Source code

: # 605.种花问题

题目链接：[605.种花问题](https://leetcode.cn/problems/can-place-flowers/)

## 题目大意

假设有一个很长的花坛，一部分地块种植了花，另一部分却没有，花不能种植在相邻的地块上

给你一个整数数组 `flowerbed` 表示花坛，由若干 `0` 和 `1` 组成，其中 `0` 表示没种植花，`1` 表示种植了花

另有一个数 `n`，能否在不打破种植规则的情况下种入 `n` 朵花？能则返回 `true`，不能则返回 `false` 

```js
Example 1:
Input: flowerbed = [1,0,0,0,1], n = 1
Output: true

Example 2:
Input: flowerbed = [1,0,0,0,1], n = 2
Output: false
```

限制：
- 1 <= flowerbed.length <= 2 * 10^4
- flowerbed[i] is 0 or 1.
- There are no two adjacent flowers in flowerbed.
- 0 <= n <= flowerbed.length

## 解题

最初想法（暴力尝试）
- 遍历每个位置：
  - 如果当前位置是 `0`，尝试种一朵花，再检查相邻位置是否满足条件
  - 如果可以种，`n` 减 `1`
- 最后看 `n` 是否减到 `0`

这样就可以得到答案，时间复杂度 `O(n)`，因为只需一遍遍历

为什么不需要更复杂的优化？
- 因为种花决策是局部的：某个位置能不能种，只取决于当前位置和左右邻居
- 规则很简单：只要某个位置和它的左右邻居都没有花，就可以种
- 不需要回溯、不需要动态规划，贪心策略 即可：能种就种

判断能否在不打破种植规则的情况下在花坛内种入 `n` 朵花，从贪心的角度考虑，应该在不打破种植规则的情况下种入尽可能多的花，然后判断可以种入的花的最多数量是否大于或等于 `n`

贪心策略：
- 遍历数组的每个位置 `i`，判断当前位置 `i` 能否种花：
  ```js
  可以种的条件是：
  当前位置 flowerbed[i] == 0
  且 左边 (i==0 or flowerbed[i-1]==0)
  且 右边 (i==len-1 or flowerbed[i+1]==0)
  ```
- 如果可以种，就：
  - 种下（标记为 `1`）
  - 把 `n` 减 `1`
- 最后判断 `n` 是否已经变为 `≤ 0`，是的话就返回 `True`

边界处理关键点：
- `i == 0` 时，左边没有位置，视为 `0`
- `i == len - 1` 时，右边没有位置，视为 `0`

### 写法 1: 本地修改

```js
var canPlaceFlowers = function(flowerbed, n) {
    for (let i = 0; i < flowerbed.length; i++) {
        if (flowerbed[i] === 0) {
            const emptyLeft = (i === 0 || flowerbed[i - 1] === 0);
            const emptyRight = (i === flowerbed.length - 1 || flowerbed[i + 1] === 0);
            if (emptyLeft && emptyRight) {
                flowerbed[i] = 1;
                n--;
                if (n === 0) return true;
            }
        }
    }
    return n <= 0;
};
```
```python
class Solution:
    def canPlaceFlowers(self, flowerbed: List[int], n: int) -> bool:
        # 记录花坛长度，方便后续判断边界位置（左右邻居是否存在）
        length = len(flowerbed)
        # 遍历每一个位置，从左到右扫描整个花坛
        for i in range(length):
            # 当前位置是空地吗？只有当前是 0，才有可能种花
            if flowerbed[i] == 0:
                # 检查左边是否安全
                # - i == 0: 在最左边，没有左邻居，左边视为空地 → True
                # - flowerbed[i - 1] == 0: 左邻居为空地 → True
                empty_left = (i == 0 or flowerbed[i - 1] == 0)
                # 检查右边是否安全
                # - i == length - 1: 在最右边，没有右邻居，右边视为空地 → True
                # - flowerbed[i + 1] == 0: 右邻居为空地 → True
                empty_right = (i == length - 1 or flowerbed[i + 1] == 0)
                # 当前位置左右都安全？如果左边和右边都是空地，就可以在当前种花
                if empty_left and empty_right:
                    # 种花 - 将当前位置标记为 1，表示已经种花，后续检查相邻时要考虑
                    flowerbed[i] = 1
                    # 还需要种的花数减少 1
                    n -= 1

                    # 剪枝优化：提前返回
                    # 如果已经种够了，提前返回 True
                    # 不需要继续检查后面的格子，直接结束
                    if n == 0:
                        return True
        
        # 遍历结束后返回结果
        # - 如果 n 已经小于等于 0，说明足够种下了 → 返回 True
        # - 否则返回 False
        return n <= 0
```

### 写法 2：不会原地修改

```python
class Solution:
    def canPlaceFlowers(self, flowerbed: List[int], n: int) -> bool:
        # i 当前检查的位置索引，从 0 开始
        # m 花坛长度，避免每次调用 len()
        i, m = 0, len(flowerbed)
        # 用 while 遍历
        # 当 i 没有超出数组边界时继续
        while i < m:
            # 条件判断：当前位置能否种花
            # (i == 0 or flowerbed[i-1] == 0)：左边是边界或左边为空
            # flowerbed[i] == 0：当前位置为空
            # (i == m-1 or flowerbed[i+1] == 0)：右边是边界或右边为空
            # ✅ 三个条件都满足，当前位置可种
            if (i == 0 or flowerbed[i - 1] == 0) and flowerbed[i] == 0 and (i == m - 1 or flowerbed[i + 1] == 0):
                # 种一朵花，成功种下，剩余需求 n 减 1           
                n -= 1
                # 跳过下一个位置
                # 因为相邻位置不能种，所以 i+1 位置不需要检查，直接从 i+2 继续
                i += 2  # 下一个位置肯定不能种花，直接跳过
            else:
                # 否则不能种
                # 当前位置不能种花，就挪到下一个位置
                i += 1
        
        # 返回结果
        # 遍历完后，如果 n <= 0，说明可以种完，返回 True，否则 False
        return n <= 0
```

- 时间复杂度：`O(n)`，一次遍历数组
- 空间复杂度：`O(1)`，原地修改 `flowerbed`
━━━━
* _Assignment_
Would you filter the records and copy out each line containing "时间复杂度"?

* _Response_
这样就可以得到答案，时间复杂度 `O(n)`，因为只需一遍遍历
- 时间复杂度：`O(n)`，一次遍历数组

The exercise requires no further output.